## Your goal
The material below holds a span beginning at the line with "## Properties" and ending at the line with "K8s deployment practice". Quote that span exactly, both ends included, and only that span.

===

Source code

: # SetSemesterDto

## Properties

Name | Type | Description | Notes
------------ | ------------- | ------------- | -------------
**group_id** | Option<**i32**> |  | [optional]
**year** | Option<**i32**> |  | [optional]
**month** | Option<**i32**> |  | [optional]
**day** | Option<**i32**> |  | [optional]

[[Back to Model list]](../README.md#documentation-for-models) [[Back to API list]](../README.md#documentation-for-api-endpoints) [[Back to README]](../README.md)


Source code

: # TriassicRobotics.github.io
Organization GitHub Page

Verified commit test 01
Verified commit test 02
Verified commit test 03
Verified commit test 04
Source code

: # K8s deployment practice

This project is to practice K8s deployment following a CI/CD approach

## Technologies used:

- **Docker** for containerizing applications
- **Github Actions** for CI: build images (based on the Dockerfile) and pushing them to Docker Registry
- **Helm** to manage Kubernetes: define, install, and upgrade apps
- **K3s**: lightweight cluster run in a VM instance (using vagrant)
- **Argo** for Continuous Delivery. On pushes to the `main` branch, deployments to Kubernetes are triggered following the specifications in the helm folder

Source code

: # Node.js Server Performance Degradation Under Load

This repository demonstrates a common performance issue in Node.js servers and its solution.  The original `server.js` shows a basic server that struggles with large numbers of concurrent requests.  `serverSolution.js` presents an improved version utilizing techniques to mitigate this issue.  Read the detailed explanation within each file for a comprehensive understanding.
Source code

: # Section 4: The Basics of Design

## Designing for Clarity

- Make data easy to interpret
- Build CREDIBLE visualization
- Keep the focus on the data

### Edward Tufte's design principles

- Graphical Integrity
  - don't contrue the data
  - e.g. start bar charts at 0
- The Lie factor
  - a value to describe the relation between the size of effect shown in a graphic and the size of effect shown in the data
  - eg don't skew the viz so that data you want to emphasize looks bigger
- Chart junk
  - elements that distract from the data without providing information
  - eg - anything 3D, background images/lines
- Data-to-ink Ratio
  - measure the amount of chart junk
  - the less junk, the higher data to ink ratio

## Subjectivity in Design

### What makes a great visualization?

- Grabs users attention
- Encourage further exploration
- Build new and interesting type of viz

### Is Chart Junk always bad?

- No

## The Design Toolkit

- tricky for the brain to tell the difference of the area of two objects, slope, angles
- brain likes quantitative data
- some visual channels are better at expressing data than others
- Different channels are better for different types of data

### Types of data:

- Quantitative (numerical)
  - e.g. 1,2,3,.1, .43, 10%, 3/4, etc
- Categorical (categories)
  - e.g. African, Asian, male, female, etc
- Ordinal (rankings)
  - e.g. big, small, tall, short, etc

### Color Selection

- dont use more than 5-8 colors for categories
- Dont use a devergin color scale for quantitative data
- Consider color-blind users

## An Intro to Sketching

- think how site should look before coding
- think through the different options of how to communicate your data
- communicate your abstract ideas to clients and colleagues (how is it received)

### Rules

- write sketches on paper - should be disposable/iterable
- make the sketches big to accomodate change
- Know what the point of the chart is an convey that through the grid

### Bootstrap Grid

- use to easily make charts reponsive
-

===

## Response to the task
## Properties

Name | Type | Description | Notes
------------ | ------------- | ------------- | -------------
**group_id** | Option<**i32**> |  | [optional]
**year** | Option<**i32**> |  | [optional]
**month** | Option<**i32**> |  | [optional]
**day** | Option<**i32**> |  | [optional]

[[Back to Model list]](../README.md#documentation-for-models) [[Back to API list]](../README.md#documentation-for-api-endpoints) [[Back to README]](../README.md)


Source code

: # TriassicRobotics.github.io
Organization GitHub Page

Verified commit test 01
Verified commit test 02
Verified commit test 03
Verified commit test 04
Source code

: # K8s deployment practice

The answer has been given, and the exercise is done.